● Task brief
Check each line of the listing for the word "soon" and give only the number of lines that have it.

┌────────

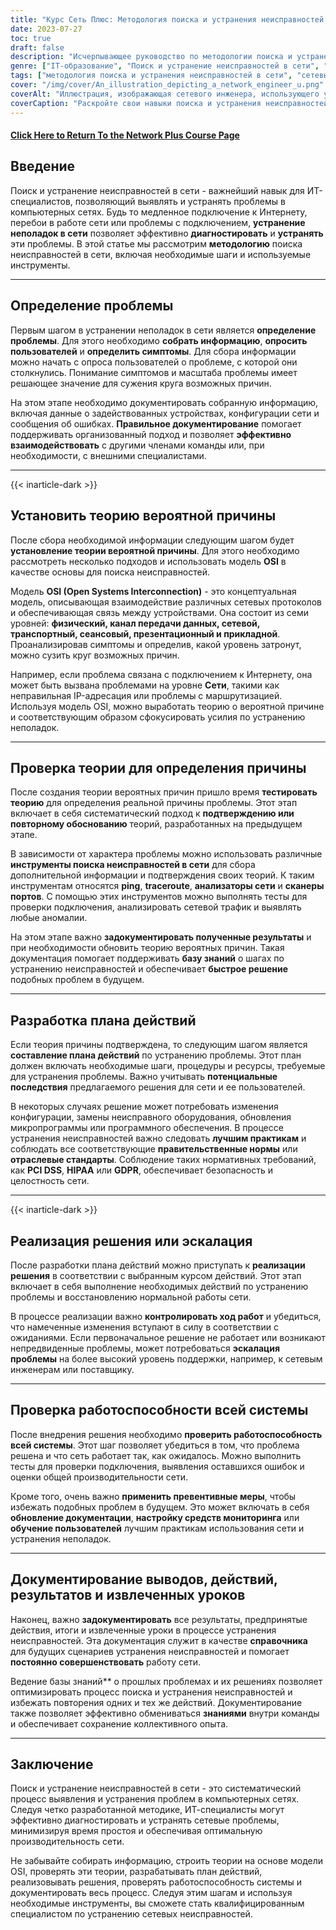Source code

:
 ```yaml
---
title: "Курс Сеть Плюс: Методология поиска и устранения неисправностей в сети"
date: 2023-07-27
toc: true
draft: false
description: "Исчерпывающее руководство по методологии поиска и устранения неисправностей в сети, включающее этапы, инструменты и лучшие практики для эффективного и результативного решения сетевых проблем."
genre: ["IT-образование", "Поиск и устранение неисправностей в сети", "Сетевая сертификация", "Обучение в области информационных технологий", "Компьютерные сети", "Навыки работы с информационными технологиями", "Технические знания", "ИТ-специалисты", "Сетевые концепции", "Поддержка сети"]
tags: ["методология поиска и устранения неисправностей в сети", "сетевые проблемы", "ИТ-специалисты", "Модель OSI", "сетевые инструменты", "шаги по устранению неисправностей", "производительность сети", "ИТ-навыки", "решение проблем", "диагностика сети", "документирование поиска и устранения неисправностей", "конфигурация сети", "совместная работа пользователей", "постановления правительства", "отраслевые стандарты", "PCI DSS", "HIPAA", "GDPR", "сетевая документация", "постоянное совершенствование", "база сетевых знаний", "функциональность системы", "профилактические меры", "оптимизация производительности сети", "средства поиска и устранения неисправностей в сети", "сетевое подключение", "Учебный курс по информационным технологиям", "процесс поиска и устранения неисправностей в сети", "методы поиска и устранения неисправностей в сети", "лучшие практики сетевой поддержки", "руководство по поиску и устранению неисправностей в сети"]
cover: "/img/cover/An_illustration_depicting_a_network_engineer_u.png"
coverAlt: "Иллюстрация, изображающая сетевого инженера, использующего увеличительное стекло для анализа сетевых соединений и устранения неполадок."
coverCaption: "Раскройте свои навыки поиска и устранения неисправностей в сети"
---
```


#### [Click Here to Return To the Network Plus Course Page](/network-plus-start)

## Введение

Поиск и устранение неисправностей в сети - важнейший навык для ИТ-специалистов, позволяющий выявлять и устранять проблемы в компьютерных сетях. Будь то медленное подключение к Интернету, перебои в работе сети или проблемы с подключением, **устранение неполадок в сети** позволяет эффективно **диагностировать** и **устранять** эти проблемы. В этой статье мы рассмотрим **методологию** поиска неисправностей в сети, включая необходимые шаги и используемые инструменты.

______

## Определение проблемы

Первым шагом в устранении неполадок в сети является **определение проблемы**. Для этого необходимо **собрать информацию**, **опросить пользователей** и **определить симптомы**. Для сбора информации можно начать с опроса пользователей о проблеме, с которой они столкнулись. Понимание симптомов и масштаба проблемы имеет решающее значение для сужения круга возможных причин.

На этом этапе необходимо документировать собранную информацию, включая данные о задействованных устройствах, конфигурации сети и сообщения об ошибках. **Правильное документирование** помогает поддерживать организованный подход и позволяет **эффективно взаимодействовать** с другими членами команды или, при необходимости, с внешними специалистами.

______

{{< inarticle-dark >}}

## Установить теорию вероятной причины

После сбора необходимой информации следующим шагом будет **установление теории вероятной причины**. Для этого необходимо рассмотреть несколько подходов и использовать модель **OSI** в качестве основы для поиска неисправностей.

Модель **OSI (Open Systems Interconnection)** - это концептуальная модель, описывающая взаимодействие различных сетевых протоколов и обеспечивающая связь между устройствами. Она состоит из семи уровней: **физический, канал передачи данных, сетевой, транспортный, сеансовый, презентационный и прикладной**. Проанализировав симптомы и определив, какой уровень затронут, можно сузить круг возможных причин.

Например, если проблема связана с подключением к Интернету, она может быть вызвана проблемами на уровне **Сети**, такими как неправильная IP-адресация или проблемы с маршрутизацией. Используя модель OSI, можно выработать теорию о вероятной причине и соответствующим образом сфокусировать усилия по устранению неполадок.

______

## Проверка теории для определения причины

После создания теории вероятных причин пришло время **тестировать теорию** для определения реальной причины проблемы. Этот этап включает в себя систематический подход к **подтверждению или повторному обоснованию** теорий, разработанных на предыдущем этапе.

В зависимости от характера проблемы можно использовать различные **инструменты поиска неисправностей в сети** для сбора дополнительной информации и подтверждения своих теорий. К таким инструментам относятся **ping**, **traceroute**, **анализаторы сети** и **сканеры портов**. С помощью этих инструментов можно выполнять тесты для проверки подключения, анализировать сетевой трафик и выявлять любые аномалии.

На этом этапе важно **задокументировать полученные результаты** и при необходимости обновить теорию вероятных причин. Такая документация помогает поддерживать **базу знаний** о шагах по устранению неисправностей и обеспечивает **быстрое решение** подобных проблем в будущем.

______

## Разработка плана действий

Если теория причины подтверждена, то следующим шагом является **составление плана действий** по устранению проблемы. Этот план должен включать необходимые шаги, процедуры и ресурсы, требуемые для устранения проблемы. Важно учитывать **потенциальные последствия** предлагаемого решения для сети и ее пользователей.

В некоторых случаях решение может потребовать изменения конфигурации, замены неисправного оборудования, обновления микропрограммы или программного обеспечения. В процессе устранения неисправностей важно следовать **лучшим практикам** и соблюдать все соответствующие **правительственные нормы** или **отраслевые стандарты**. Соблюдение таких нормативных требований, как **PCI DSS**, **HIPAA** или **GDPR**, обеспечивает безопасность и целостность сети.

______

{{< inarticle-dark >}}

## Реализация решения или эскалация

После разработки плана действий можно приступать к **реализации решения** в соответствии с выбранным курсом действий. Этот этап включает в себя выполнение необходимых действий по устранению проблемы и восстановлению нормальной работы сети.

В процессе реализации важно **контролировать ход работ** и убедиться, что намеченные изменения вступают в силу в соответствии с ожиданиями. Если первоначальное решение не работает или возникают непредвиденные проблемы, может потребоваться **эскалация проблемы** на более высокий уровень поддержки, например, к сетевым инженерам или поставщику.

______

## Проверка работоспособности всей системы

После внедрения решения необходимо **проверить работоспособность всей системы**. Этот шаг позволяет убедиться в том, что проблема решена и что сеть работает так, как ожидалось. Можно выполнить тесты для проверки подключения, выявления оставшихся ошибок и оценки общей производительности сети.

Кроме того, очень важно **применить превентивные меры**, чтобы избежать подобных проблем в будущем. Это может включать в себя **обновление документации**, **настройку средств мониторинга** или **обучение пользователей** лучшим практикам использования сети и устранения неполадок.

______

## Документирование выводов, действий, результатов и извлеченных уроков

Наконец, важно **задокументировать** все результаты, предпринятые действия, итоги и извлеченные уроки в процессе устранения неисправностей. Эта документация служит в качестве **справочника** для будущих сценариев устранения неисправностей и помогает **постоянно совершенствовать** работу сети.

Ведение базы знаний** о прошлых проблемах и их решениях позволяет оптимизировать процесс поиска и устранения неисправностей и избежать повторения одних и тех же действий. Документирование также позволяет эффективно обмениваться **знаниями** внутри команды и обеспечивает сохранение коллективного опыта.

______

## Заключение

Поиск и устранение неисправностей в сети - это систематический процесс выявления и устранения проблем в компьютерных сетях. Следуя четко разработанной методике, ИТ-специалисты могут эффективно диагностировать и устранять сетевые проблемы, минимизируя время простоя и обеспечивая оптимальную производительность сети.

Не забывайте собирать информацию, строить теории на основе модели OSI, проверять эти теории, разрабатывать план действий, реализовывать решения, проверять работоспособность системы и документировать весь процесс. Следуя этим шагам и используя необходимые инструменты, вы сможете стать квалифицированным специалистом по устранению сетевых неисправностей.
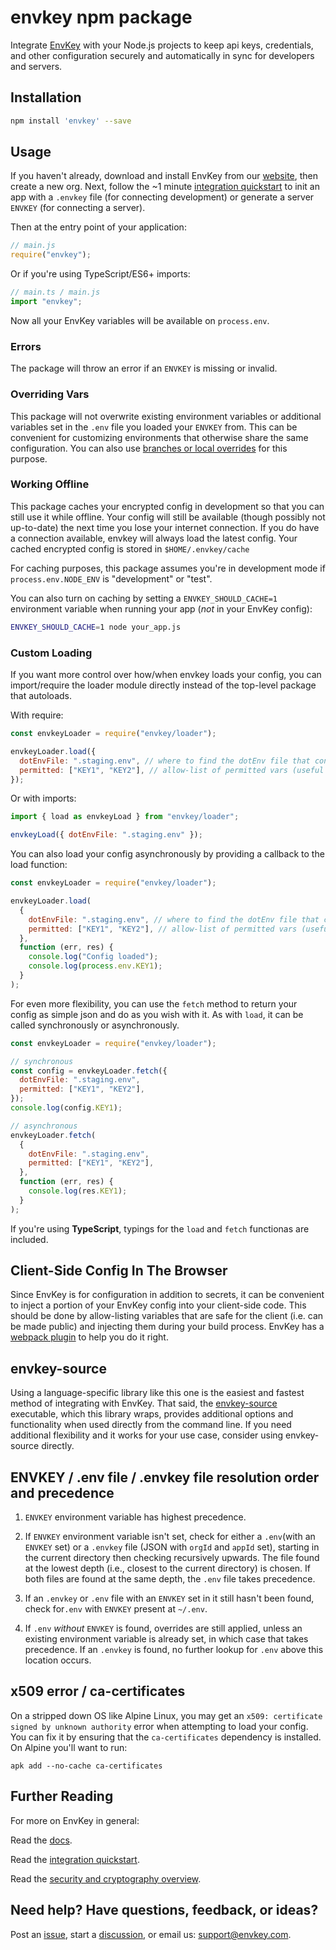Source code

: # envkey npm package

Integrate [EnvKey](https://www.envkey.com) with your Node.js projects to keep api keys, credentials, and other configuration securely and automatically in sync for developers and servers.

## Installation

```bash
npm install 'envkey' --save
```

## Usage

If you haven't already, download and install EnvKey from our [website](https://envkey.com), then create a new org. Next, follow the ~1 minute [integration quickstart](https://docs-v2.envkey.com/docs/integration-quickstart) to init an app with a `.envkey` file (for connecting development) or generate a server `ENVKEY` (for connecting a server).

Then at the entry point of your application:

```javascript
// main.js
require("envkey");
```

Or if you're using TypeScript/ES6+ imports:

```javascript
// main.ts / main.js
import "envkey";
```

Now all your EnvKey variables will be available on `process.env`.

### Errors

The package will throw an error if an `ENVKEY` is missing or invalid.

### Overriding Vars

This package will not overwrite existing environment variables or additional variables set in the `.env` file you loaded your `ENVKEY` from. This can be convenient for customizing environments that otherwise share the same configuration. You can also use [branches or local overrides](https://docs-v2.envkey.com/docs/branches-and-local-overrides) for this purpose.

### Working Offline

This package caches your encrypted config in development so that you can still use it while offline. Your config will still be available (though possibly not up-to-date) the next time you lose your internet connection. If you do have a connection available, envkey will always load the latest config. Your cached encrypted config is stored in `$HOME/.envkey/cache`

For caching purposes, this package assumes you're in development mode if `process.env.NODE_ENV` is "development" or "test".

You can also turn on caching by setting a `ENVKEY_SHOULD_CACHE=1` environment variable when running your app (_not_ in your EnvKey config):

```bash
ENVKEY_SHOULD_CACHE=1 node your_app.js
```

### Custom Loading

If you want more control over how/when envkey loads your config, you can import/require the loader module directly instead of the top-level package that autoloads.

With require:

```javascript
const envkeyLoader = require("envkey/loader");

envkeyLoader.load({
  dotEnvFile: ".staging.env", // where to find the dotEnv file that contains your ENVKEY,
  permitted: ["KEY1", "KEY2"], // allow-list of permitted vars (useful for client-side config) - defaults to permitting all if omitted
});
```

Or with imports:

```javascript
import { load as envkeyLoad } from "envkey/loader";

envkeyLoad({ dotEnvFile: ".staging.env" });
```

You can also load your config asynchronously by providing a callback to the load function:

```javascript
const envkeyLoader = require("envkey/loader");

envkeyLoader.load(
  {
    dotEnvFile: ".staging.env", // where to find the dotEnv file that contains your ENVKEY,
    permitted: ["KEY1", "KEY2"], // allow-list of permitted vars (useful for client-side config) - defaults to permitting all if omitted
  },
  function (err, res) {
    console.log("Config loaded");
    console.log(process.env.KEY1);
  }
);
```

For even more flexibility, you can use the `fetch` method to return your config as simple json and do as you wish with it. As with `load`, it can be called synchronously or asynchronously.

```javascript
const envkeyLoader = require("envkey/loader");

// synchronous
const config = envkeyLoader.fetch({
  dotEnvFile: ".staging.env",
  permitted: ["KEY1", "KEY2"],
});
console.log(config.KEY1);

// asynchronous
envkeyLoader.fetch(
  {
    dotEnvFile: ".staging.env",
    permitted: ["KEY1", "KEY2"],
  },
  function (err, res) {
    console.log(res.KEY1);
  }
);
```

If you're using **TypeScript**, typings for the `load` and `fetch` functionas are included.

## Client-Side Config In The Browser

Since EnvKey is for configuration in addition to secrets, it can be convenient to inject a portion of your EnvKey config into your client-side code. This should be done by allow-listing variables that are safe for the client (i.e. can be made public) and injecting them during your build process. EnvKey has a [webpack plugin](https://github.com/envkey/envkey/public/sdks/languages-and-framworks/webpack) to help you do it right.

## envkey-source

Using a language-specific library like this one is the easiest and fastest method of integrating with EnvKey. That said, the [envkey-source](https://docs-v2.envkey.com/docs/envkey-source) executable, which this library wraps, provides additional options and functionality when used directly from the command line. If you need additional flexibility and it works for your use case, consider using envkey-source directly.

## ENVKEY / .env file / .envkey file resolution order and precedence

1. `ENVKEY` environment variable has highest precedence.

2. If `ENVKEY` environment variable isn't set, check for either a `.env`(with an `ENVKEY` set) or a `.envkey` file (JSON with `orgId` and `appId` set), starting in the current directory then checking recursively upwards. The file found at the lowest depth (i.e., closest to the current directory) is chosen. If both files are found at the same depth, the `.env` file takes precedence.

3. If an `.envkey` or `.env` file with an `ENVKEY` set in it still hasn't been found, check for`.env` with `ENVKEY` present at `~/.env`.

4. If `.env` _without_ `ENVKEY` is found, overrides are still applied, unless an existing environment variable is already set, in which case that takes precedence. If an `.envkey` is found, no further lookup for `.env` above this location occurs.

## x509 error / ca-certificates

On a stripped down OS like Alpine Linux, you may get an `x509: certificate signed by unknown authority` error when attempting to load your config. You can fix it by ensuring that the `ca-certificates` dependency is installed. On Alpine you'll want to run:

```
apk add --no-cache ca-certificates
```

## Further Reading

For more on EnvKey in general:

Read the [docs](https://docs-v2.envkey.com).

Read the [integration quickstart](https://docs-v2.envkey.com/docs/integration-quickstart.html).

Read the [security and cryptography overview](https://docs-v2.envkey.com/docs/security).

## Need help? Have questions, feedback, or ideas?

Post an [issue](https://github.com/envkey/envkey/issues), start a [discussion](https://github.com/envkey/envkey/dicussions), or email us: [support@envkey.com](mailto:support@envkey.com).
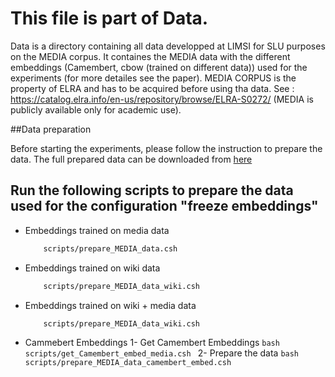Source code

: #
# This file is part of Data.

Data is a directory containing all data developped at LIMSI for SLU purposes on the MEDIA corpus. 
It containes the MEDIA data with the different embeddings (Camembert, cbow (trained on different data)) used for the experiments (for more detailes see the paper).
MEDIA CORPUS is the property of ELRA and has to be acquired before using tha data. See : https://catalog.elra.info/en-us/repository/browse/ELRA-S0272/ (MEDIA is publicly available only for academic use).


##Data preparation 

Before starting the experiments, please follow the instruction to prepare the data. 
The full prepared data can be downloaded from [here](https://perso.limsi.fr/ghannay/Data.zip) 

## Run the following scripts to prepare the data used for the configuration "freeze embeddings"
- Embeddings trained on media data
	```bash
		scripts/prepare_MEDIA_data.csh 
	```
- Embeddings trained on wiki data
	```bash
		scripts/prepare_MEDIA_data_wiki.csh 
	```
- Embeddings trained on wiki + media data
	```bash
		scripts/prepare_MEDIA_data_wiki.csh 
	```
- Cammebert Embeddings 
	1- Get Camembert Embeddings 
		```bash
		scripts/get_Camembert_embed_media.csh
		```
	2- Prepare the data 
		```bash
			scripts/prepare_MEDIA_data_camembert_embed.csh
		```

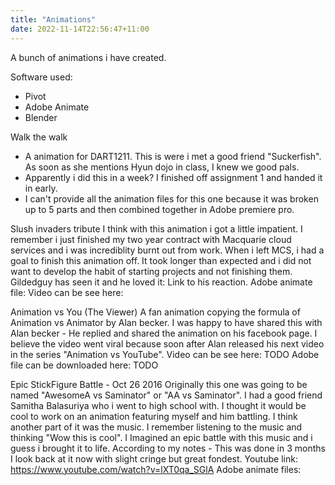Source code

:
 ```yaml
---
title: "Animations"
date: 2022-11-14T22:56:47+11:00
---
```

A bunch of animations i have created.

Software used:
- Pivot
- Adobe Animate
- Blender


Walk the walk
- A animation for DART1211. This is were i met a good friend "Suckerfish". As soon as she mentions Hyun dojo in class, I knew we good pals. 
- Apparently i did this in a week? I finished off assignment 1 and handed it in early. 
- I can't provide all the animation files for this one because it was broken up to 5 parts and then combined together in Adobe premiere pro. 


Slush invaders tribute
I think with this animation i got a little impatient. I remember i just finished my two year contract with Macquarie cloud services and i was incrediblity burnt out from work.
When i left MCS, i had a goal to finish this animation off. It took longer than expected and i did not want to develop the habit of starting projects and not finishing them.
Gildedguy has seen it and he loved it: Link to his reaction. 
Adobe animate file: 
Video can be see here: 

Animation vs You (The Viewer)
A fan animation copying the formula of Animation vs Animator by Alan becker. 
I was happy to have shared this with Alan becker - He replied and shared the animation on his facebook page.
I believe the video went viral because soon after Alan released his next video in the series "Animation vs YouTube".
Video can be see here: TODO
Adobe file can be downloaded here: TODO

Epic StickFigure Battle - Oct 26 2016
Originally this one was going to be named "AwesomeA vs Saminator" or "AA vs Saminator". I had a good friend Samitha Balasuriya who i went to high school with.
I thought it would be cool to work on an animation featuring myself and him battling.
I think another part of it was the music. I remember listening to the music and thinking "Wow this is cool". I Imagined an epic battle with this music and i guess i brought it to life.
According to my notes - This was done in 3 months 
I look back at it now with slight cringe but great fondest. 
Youtube link: https://www.youtube.com/watch?v=lXT0qa_SGlA
Adobe animate files:

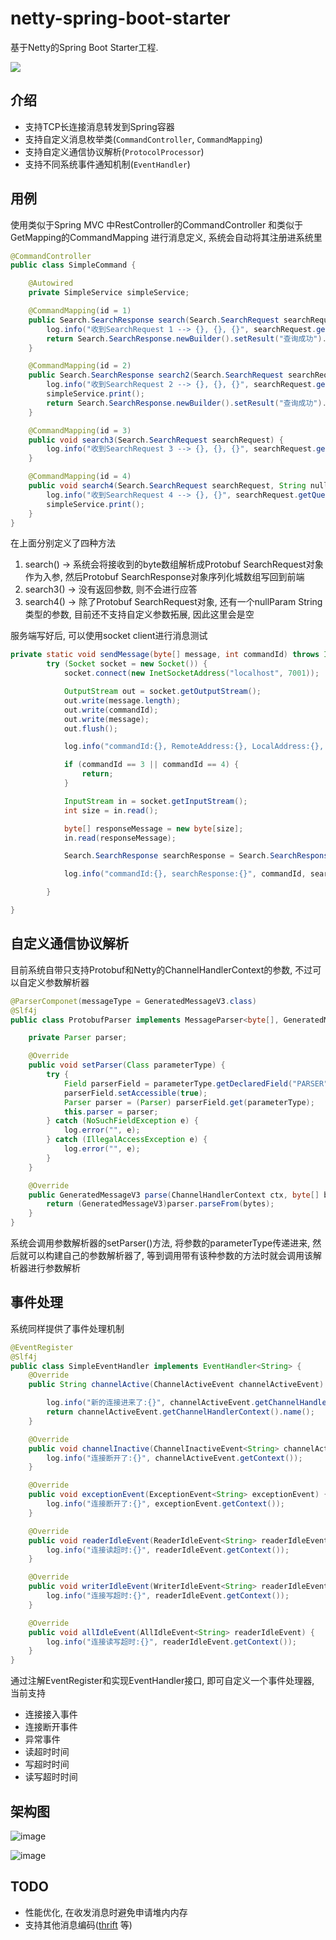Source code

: # netty-spring-boot-starter
基于Netty的Spring Boot Starter工程.

![](https://github.com/wangmingco/netty-spring-boot-starter/blob/master/docs/nsbs.gif?raw=true)

## 介绍
* 支持TCP长连接消息转发到Spring容器
* 支持自定义消息枚举类(`CommandController`, `CommandMapping`)
* 支持自定义通信协议解析(`ProtocolProcessor`)
* 支持不同系统事件通知机制(`EventHandler`)

## 用例

使用类似于Spring MVC 中RestController的CommandController 和类似于GetMapping的CommandMapping 进行消息定义, 系统会自动将其注册进系统里

```java
@CommandController
public class SimpleCommand {

    @Autowired
    private SimpleService simpleService;

    @CommandMapping(id = 1)
    public Search.SearchResponse search(Search.SearchRequest searchRequest) {
        log.info("收到SearchRequest 1 --> {}, {}, {}", searchRequest.getQuery(), searchRequest.getPageNumber(), searchRequest.getResultPerPage());
        return Search.SearchResponse.newBuilder().setResult("查询成功").build();
    }

    @CommandMapping(id = 2)
    public Search.SearchResponse search2(Search.SearchRequest searchRequest) {
        log.info("收到SearchRequest 2 --> {}, {}, {}", searchRequest.getQuery(), searchRequest.getPageNumber(), searchRequest.getResultPerPage());
        simpleService.print();
        return Search.SearchResponse.newBuilder().setResult("查询成功").build();
    }

    @CommandMapping(id = 3)
    public void search3(Search.SearchRequest searchRequest) {
        log.info("收到SearchRequest 3 --> {}, {}, {}", searchRequest.getQuery(), searchRequest.getPageNumber(), searchRequest.getResultPerPage());
    }

    @CommandMapping(id = 4)
    public void search4(Search.SearchRequest searchRequest, String nullParam) {
        log.info("收到SearchRequest 4 --> {}, {}", searchRequest.getQuery(), nullParam);
        simpleService.print();
    }
}
``` 
在上面分别定义了四种方法
1. search() -> 系统会将接收到的byte数组解析成Protobuf SearchRequest对象作为入参, 然后Protobuf SearchResponse对象序列化城数组写回到前端
2. search3() -> 没有返回参数, 则不会进行应答
3. search4() -> 除了Protobuf SearchRequest对象, 还有一个nullParam String类型的参数, 目前还不支持自定义参数拓展, 因此这里会是空

服务端写好后, 可以使用socket client进行消息测试

```java
private static void sendMessage(byte[] message, int commandId) throws IOException {
        try (Socket socket = new Socket()) {
            socket.connect(new InetSocketAddress("localhost", 7001));

            OutputStream out = socket.getOutputStream();
            out.write(message.length);
            out.write(commandId);
            out.write(message);
            out.flush();

            log.info("commandId:{}, RemoteAddress:{}, LocalAddress:{}, write size::{}", commandId, socket.getRemoteSocketAddress(), socket.getLocalAddress(), message.length);

            if (commandId == 3 || commandId == 4) {
                return;
            }

            InputStream in = socket.getInputStream();
            int size = in.read();

            byte[] responseMessage = new byte[size];
            in.read(responseMessage);

            Search.SearchResponse searchResponse = Search.SearchResponse.parseFrom(responseMessage);

            log.info("commandId:{}, searchResponse:{}", commandId, searchResponse.getResult());

        }

}
```

## 自定义通信协议解析
目前系统自带只支持Protobuf和Netty的ChannelHandlerContext的参数, 不过可以自定义参数解析器
```java
@ParserComponet(messageType = GeneratedMessageV3.class)
@Slf4j
public class ProtobufParser implements MessageParser<byte[], GeneratedMessageV3> {

    private Parser parser;

    @Override
    public void setParser(Class parameterType) {
        try {
            Field parserField = parameterType.getDeclaredField("PARSER");
            parserField.setAccessible(true);
            Parser parser = (Parser) parserField.get(parameterType);
            this.parser = parser;
        } catch (NoSuchFieldException e) {
            log.error("", e);
        } catch (IllegalAccessException e) {
            log.error("", e);
        }
    }

    @Override
    public GeneratedMessageV3 parse(ChannelHandlerContext ctx, byte[] bytes) throws Exception{
        return (GeneratedMessageV3)parser.parseFrom(bytes);
    }
}
```
系统会调用参数解析器的setParser()方法, 将参数的parameterType传递进来, 然后就可以构建自己的参数解析器了, 等到调用带有该种参数的方法时就会调用该解析器进行参数解析

## 事件处理
系统同样提供了事件处理机制
```java
@EventRegister
@Slf4j
public class SimpleEventHandler implements EventHandler<String> {
    @Override
    public String channelActive(ChannelActiveEvent channelActiveEvent) {

        log.info("新的连接进来了:{}", channelActiveEvent.getChannelHandlerContext().name());
        return channelActiveEvent.getChannelHandlerContext().name();
    }

    @Override
    public void channelInactive(ChannelInactiveEvent<String> channelActiveEvent) {
        log.info("连接断开了:{}", channelActiveEvent.getContext());
    }

    @Override
    public void exceptionEvent(ExceptionEvent<String> exceptionEvent) {
        log.info("连接断开了:{}", exceptionEvent.getContext());
    }

    @Override
    public void readerIdleEvent(ReaderIdleEvent<String> readerIdleEvent) {
        log.info("连接读超时:{}", readerIdleEvent.getContext());
    }

    @Override
    public void writerIdleEvent(WriterIdleEvent<String> readerIdleEvent) {
        log.info("连接写超时:{}", readerIdleEvent.getContext());
    }

    @Override
    public void allIdleEvent(AllIdleEvent<String> readerIdleEvent) {
        log.info("连接读写超时:{}", readerIdleEvent.getContext());
    }
}
```
通过注解EventRegister和实现EventHandler接口, 即可自定义一个事件处理器, 当前支持

* 连接接入事件
* 连接断开事件
* 异常事件
* 读超时时间
* 写超时时间
* 读写超时时间

## 架构图

![image](https://raw.githubusercontent.com/wangmingco/netty-spring-boot-starter/master/docs/architecture.jpg)

![image](https://raw.githubusercontent.com/wangmingco/netty-spring-boot-starter/master/docs/architecture1.jpg)

## TODO

* 性能优化, 在收发消息时避免申请堆内内存
* 支持其他消息编码([thrift](https://thrift.apache.org/) 等)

└────────

● Task answer
2